TASK INSTRUCTIONS = The answer should consist of all the entries, repeated word for word.

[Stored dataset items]
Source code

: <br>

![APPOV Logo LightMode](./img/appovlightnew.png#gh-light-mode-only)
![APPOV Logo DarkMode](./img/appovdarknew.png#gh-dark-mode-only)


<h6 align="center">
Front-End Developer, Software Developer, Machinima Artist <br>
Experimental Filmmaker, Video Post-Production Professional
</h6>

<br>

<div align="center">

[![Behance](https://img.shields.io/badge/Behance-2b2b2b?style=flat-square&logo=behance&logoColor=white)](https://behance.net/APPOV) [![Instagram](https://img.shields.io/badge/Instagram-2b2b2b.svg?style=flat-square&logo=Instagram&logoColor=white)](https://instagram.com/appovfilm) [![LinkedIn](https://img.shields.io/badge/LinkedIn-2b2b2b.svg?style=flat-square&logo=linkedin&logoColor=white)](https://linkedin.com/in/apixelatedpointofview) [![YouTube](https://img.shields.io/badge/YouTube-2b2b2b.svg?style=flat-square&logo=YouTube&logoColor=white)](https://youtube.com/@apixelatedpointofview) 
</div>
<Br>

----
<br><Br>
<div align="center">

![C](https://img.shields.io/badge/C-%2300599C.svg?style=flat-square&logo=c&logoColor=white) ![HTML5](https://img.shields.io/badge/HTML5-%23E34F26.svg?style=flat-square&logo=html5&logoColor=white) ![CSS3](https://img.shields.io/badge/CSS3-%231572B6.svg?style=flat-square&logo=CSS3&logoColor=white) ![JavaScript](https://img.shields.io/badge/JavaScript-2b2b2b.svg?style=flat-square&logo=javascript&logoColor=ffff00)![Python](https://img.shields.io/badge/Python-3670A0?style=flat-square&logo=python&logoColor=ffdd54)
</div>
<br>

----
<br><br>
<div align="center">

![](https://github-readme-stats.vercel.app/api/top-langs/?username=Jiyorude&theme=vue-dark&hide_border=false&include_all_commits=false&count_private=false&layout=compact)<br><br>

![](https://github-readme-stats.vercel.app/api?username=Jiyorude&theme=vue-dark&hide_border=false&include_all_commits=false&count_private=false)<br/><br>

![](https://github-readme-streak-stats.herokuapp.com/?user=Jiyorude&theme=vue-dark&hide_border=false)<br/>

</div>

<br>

OUTPUT FOR THIS TASK =
Source code

: <br>

![APPOV Logo LightMode](./img/appovlightnew.png#gh-light-mode-only)
![APPOV Logo DarkMode](./img/appovdarknew.png#gh-dark-mode-only)


<h6 align="center">
Front-End Developer, Software Developer, Machinima Artist <br>
Experimental Filmmaker, Video Post-Production Professional
</h6>

<br>

<div align="center">

[![Behance](https://img.shields.io/badge/Behance-2b2b2b?style=flat-square&logo=behance&logoColor=white)](https://behance.net/APPOV) [![Instagram](https://img.shields.io/badge/Instagram-2b2b2b.svg?style=flat-square&logo=Instagram&logoColor=white)](https://instagram.com/appovfilm) [![LinkedIn](https://img.shields.io/badge/LinkedIn-2b2b2b.svg?style=flat-square&logo=linkedin&logoColor=white)](https://linkedin.com/in/apixelatedpointofview) [![YouTube](https://img.shields.io/badge/YouTube-2b2b2b.svg?style=flat-square&logo=YouTube&logoColor=white)](https://youtube.com/@apixelatedpointofview) 
</div>
<Br>

----
<br><Br>
<div align="center">

![C](https://img.shields.io/badge/C-%2300599C.svg?style=flat-square&logo=c&logoColor=white) ![HTML5](https://img.shields.io/badge/HTML5-%23E34F26.svg?style=flat-square&logo=html5&logoColor=white) ![CSS3](https://img.shields.io/badge/CSS3-%231572B6.svg?style=flat-square&logo=CSS3&logoColor=white) ![JavaScript](https://img.shields.io/badge/JavaScript-2b2b2b.svg?style=flat-square&logo=javascript&logoColor=ffff00)![Python](https://img.shields.io/badge/Python-3670A0?style=flat-square&logo=python&logoColor=ffdd54)
</div>
<br>

----
<br><br>
<div align="center">

![](https://github-readme-stats.vercel.app/api/top-langs/?username=Jiyorude&theme=vue-dark&hide_border=false&include_all_commits=false&count_private=false&layout=compact)<br><br>

![](https://github-readme-stats.vercel.app/api?username=Jiyorude&theme=vue-dark&hide_border=false&include_all_commits=false&count_private=false)<br/><br>

![](https://github-readme-streak-stats.herokuapp.com/?user=Jiyorude&theme=vue-dark&hide_border=false)<br/>

</div>

<br>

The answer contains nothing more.